Provokasyonun En Tehlikelisi....
İnançlara Saldırının Hesaplı Sessizliği
Toplumu sokaklara dökemediler. Ayrıştıramadılar. Provokasyonların en bilinen yolları sonuç vermeyince şimdi en hassas noktamıza, inancımıza yöneldiler. Türk diyemiyorum, reklamı olur diye adını bile anmak istemediğim bir Avrupa dergisi, Peygamber Efendimiz (S.A.V.) hakkında çirkin ve seviyesiz bir karikatür yayınladı. Bu, yalnızca bir ifade özgürlüğü meselesi değil; bu bilinçli bir tahrik girişimidir. İslam dünyasının en derin duygularıyla oynanarak oluşturulmak istenen kargaşa, sadece dışarıdan değil, içeriden de destek arayanların oyunudur.

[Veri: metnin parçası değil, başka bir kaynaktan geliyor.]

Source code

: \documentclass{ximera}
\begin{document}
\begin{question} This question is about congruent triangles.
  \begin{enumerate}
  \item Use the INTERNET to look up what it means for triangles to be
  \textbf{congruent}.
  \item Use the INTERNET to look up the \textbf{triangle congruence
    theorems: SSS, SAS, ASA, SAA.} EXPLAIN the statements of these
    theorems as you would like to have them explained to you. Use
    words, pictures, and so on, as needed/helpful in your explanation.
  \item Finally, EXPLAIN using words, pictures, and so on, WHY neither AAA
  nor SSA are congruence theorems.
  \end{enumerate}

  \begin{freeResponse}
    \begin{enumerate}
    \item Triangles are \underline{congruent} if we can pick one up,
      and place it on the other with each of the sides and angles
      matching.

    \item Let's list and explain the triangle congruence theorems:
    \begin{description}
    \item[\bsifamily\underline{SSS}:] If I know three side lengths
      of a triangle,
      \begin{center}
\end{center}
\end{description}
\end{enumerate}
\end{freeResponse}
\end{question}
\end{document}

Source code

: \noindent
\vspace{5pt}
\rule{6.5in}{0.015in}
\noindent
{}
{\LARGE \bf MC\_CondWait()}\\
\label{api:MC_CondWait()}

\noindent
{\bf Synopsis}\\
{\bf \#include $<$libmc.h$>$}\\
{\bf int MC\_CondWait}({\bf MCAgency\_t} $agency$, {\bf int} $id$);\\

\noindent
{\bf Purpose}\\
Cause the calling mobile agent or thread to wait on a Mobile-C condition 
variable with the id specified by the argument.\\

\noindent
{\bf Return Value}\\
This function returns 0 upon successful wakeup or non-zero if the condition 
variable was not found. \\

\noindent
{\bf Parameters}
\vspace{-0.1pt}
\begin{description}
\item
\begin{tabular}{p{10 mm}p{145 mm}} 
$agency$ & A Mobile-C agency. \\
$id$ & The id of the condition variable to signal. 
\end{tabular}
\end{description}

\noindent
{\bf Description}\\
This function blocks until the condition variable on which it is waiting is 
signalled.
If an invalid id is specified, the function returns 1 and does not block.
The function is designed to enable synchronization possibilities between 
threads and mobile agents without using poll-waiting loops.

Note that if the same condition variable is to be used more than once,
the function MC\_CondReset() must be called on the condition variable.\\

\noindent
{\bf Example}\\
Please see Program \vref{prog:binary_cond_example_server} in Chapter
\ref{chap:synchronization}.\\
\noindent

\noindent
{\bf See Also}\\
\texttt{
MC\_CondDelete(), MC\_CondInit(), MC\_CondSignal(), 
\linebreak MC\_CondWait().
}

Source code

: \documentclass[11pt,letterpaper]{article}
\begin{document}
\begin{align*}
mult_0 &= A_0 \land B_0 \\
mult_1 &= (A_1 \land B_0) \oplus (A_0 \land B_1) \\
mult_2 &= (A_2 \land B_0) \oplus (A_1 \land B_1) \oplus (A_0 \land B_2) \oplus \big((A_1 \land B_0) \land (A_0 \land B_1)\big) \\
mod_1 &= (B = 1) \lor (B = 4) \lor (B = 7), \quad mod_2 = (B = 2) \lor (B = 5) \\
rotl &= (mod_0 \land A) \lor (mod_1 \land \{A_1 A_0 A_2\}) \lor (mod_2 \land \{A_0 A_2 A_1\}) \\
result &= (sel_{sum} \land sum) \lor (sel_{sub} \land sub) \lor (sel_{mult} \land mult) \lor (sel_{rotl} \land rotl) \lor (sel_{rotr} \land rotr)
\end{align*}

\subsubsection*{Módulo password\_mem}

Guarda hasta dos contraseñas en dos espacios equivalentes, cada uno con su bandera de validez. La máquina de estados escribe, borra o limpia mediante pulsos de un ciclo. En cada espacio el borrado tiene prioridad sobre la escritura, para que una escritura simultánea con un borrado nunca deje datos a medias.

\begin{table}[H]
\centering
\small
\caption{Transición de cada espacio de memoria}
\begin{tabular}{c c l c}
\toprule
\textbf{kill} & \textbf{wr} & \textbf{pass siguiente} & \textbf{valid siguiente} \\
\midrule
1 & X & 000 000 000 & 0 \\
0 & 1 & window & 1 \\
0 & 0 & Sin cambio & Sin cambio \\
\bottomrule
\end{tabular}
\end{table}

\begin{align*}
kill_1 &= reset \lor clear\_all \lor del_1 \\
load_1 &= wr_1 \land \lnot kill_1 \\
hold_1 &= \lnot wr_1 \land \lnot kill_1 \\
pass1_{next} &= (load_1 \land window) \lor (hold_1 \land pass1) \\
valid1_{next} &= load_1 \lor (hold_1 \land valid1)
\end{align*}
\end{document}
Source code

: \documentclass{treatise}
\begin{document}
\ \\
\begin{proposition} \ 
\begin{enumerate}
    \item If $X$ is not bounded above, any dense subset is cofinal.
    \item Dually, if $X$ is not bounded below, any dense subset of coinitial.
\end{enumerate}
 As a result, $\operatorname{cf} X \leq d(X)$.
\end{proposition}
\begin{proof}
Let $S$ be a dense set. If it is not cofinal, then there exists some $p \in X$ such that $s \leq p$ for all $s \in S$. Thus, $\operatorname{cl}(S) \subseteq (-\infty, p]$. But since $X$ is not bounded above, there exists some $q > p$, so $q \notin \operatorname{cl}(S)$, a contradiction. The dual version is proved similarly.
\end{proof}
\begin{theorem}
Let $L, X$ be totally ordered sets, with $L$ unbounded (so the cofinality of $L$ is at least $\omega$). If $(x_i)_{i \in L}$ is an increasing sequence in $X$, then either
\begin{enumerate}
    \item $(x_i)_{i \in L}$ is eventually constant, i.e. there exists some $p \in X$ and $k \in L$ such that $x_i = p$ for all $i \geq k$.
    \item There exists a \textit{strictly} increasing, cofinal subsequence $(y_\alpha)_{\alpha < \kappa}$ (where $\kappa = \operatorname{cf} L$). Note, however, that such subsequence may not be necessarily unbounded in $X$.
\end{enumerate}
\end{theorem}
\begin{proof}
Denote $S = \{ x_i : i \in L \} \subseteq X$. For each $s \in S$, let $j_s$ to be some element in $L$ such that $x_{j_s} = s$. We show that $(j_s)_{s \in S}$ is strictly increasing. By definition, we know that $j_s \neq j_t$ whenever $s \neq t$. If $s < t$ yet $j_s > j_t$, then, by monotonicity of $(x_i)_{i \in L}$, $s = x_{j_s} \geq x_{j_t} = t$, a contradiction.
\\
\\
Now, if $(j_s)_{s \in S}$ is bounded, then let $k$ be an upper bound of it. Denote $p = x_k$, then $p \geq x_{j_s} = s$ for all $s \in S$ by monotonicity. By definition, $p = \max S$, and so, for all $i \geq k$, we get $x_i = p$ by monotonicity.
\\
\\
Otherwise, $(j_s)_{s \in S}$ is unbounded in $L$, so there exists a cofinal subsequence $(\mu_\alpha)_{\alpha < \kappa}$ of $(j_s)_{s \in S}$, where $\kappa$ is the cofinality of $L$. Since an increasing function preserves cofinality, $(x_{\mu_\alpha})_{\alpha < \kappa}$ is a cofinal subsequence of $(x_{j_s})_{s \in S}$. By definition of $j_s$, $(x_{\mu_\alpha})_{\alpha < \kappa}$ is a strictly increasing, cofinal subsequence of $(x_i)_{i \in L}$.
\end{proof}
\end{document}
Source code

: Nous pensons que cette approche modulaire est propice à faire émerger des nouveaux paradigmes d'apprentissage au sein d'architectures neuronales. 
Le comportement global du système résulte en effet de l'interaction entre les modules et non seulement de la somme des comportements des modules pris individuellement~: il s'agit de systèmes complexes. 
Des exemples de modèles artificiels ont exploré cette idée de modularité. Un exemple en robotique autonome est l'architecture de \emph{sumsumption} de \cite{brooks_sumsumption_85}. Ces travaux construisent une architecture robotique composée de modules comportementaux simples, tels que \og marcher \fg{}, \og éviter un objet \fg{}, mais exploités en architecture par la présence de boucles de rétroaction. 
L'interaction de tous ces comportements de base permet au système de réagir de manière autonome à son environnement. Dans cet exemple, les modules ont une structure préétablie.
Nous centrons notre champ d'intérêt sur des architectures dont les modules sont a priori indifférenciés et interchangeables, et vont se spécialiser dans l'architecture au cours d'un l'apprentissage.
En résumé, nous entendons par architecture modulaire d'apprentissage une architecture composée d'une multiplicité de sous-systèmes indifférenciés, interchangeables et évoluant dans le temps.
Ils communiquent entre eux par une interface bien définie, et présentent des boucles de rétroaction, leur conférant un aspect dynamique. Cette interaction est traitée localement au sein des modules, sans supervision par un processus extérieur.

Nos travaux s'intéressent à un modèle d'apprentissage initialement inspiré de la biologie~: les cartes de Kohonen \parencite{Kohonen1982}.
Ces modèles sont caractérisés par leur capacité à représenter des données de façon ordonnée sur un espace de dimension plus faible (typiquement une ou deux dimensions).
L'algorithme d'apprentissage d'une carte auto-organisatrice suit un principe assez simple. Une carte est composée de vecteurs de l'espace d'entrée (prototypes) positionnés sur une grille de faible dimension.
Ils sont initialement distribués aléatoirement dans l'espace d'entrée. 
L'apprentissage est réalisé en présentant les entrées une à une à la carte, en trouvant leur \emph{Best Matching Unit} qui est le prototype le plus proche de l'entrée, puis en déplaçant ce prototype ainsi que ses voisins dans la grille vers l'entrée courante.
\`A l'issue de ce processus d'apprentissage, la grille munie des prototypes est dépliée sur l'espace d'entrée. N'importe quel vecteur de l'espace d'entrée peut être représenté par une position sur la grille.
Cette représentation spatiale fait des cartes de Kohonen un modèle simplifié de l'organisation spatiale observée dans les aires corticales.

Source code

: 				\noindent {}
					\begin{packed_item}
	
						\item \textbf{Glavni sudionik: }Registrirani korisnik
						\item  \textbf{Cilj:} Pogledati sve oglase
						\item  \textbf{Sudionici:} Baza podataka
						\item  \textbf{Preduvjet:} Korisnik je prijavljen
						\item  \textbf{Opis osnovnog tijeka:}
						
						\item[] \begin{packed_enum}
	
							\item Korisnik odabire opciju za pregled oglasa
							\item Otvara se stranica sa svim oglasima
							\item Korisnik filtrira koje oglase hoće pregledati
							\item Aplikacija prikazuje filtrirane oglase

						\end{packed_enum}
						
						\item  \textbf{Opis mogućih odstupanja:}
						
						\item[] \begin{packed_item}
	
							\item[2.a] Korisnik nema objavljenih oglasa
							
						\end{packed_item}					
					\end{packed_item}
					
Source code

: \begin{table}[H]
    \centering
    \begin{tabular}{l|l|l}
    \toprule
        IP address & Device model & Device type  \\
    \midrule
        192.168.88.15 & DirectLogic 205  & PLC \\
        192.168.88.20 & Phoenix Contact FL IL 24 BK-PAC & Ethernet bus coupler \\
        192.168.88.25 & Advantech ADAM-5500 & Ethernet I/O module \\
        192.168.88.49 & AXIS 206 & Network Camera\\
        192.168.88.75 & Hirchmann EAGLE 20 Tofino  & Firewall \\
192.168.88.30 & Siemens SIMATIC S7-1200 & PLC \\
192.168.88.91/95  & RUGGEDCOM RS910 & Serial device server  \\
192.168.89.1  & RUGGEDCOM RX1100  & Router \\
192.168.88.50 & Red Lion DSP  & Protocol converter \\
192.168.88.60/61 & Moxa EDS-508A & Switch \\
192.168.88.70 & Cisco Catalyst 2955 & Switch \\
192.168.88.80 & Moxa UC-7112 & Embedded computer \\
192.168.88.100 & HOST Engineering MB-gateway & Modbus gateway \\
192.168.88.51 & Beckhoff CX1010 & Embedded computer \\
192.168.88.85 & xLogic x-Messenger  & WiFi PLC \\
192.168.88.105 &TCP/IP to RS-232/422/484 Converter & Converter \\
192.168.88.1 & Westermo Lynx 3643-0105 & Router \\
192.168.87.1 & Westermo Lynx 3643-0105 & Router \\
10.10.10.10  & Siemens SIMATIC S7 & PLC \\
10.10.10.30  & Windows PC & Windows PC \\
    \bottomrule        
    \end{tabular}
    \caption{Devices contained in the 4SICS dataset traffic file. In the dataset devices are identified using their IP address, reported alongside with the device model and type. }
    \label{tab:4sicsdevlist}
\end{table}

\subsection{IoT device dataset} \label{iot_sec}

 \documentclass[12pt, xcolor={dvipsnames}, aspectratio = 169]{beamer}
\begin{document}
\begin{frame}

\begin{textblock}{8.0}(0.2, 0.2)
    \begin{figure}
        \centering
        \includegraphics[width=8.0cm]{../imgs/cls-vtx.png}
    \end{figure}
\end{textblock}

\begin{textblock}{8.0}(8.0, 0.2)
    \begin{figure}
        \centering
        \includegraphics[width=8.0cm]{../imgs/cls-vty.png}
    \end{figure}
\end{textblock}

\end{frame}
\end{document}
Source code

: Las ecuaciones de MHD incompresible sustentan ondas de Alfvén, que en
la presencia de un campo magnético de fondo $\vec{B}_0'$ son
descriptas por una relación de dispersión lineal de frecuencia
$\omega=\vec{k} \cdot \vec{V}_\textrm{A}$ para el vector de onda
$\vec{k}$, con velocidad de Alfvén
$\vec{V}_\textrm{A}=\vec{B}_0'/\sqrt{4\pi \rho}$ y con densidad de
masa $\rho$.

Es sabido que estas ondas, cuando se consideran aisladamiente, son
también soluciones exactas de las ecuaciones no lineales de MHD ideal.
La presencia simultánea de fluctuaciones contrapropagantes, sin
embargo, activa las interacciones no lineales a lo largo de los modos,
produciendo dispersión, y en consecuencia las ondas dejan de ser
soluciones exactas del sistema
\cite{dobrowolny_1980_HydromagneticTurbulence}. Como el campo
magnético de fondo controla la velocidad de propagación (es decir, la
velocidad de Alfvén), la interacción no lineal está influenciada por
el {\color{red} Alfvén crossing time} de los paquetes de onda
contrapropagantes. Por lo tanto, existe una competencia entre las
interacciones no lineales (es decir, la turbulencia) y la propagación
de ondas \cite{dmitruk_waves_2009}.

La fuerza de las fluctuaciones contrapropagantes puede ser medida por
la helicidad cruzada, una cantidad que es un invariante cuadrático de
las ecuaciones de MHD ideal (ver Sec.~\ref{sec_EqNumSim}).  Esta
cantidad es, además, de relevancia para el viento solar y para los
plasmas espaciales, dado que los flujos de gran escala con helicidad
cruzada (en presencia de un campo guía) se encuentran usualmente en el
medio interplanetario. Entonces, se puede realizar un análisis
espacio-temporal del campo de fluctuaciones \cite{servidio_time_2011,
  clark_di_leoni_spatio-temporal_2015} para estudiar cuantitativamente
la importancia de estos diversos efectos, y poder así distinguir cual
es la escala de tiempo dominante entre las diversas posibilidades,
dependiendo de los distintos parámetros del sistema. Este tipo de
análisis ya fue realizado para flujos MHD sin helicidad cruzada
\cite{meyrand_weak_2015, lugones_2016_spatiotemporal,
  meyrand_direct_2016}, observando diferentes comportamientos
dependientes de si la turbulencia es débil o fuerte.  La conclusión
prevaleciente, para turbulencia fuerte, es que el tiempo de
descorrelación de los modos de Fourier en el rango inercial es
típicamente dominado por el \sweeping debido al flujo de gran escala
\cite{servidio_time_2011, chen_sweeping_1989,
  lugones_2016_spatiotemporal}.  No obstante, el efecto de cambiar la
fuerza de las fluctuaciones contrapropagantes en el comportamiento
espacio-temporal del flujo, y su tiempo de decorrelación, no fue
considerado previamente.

Her şey dikkatlice planlanmış: İnsanların tepkileri öngörülüyor, sokaklar karışsın isteniyor, millet birbiriyle ters düşsün, öfke sussun ama sağduyu da konuşmasın diye uğraşılıyor. Daha da kötüsü, içeriden bazı isimlerin sessizliği ya da dolaylı meşrulaştırmaları, bu oyunun bir parçası hâline geliyor.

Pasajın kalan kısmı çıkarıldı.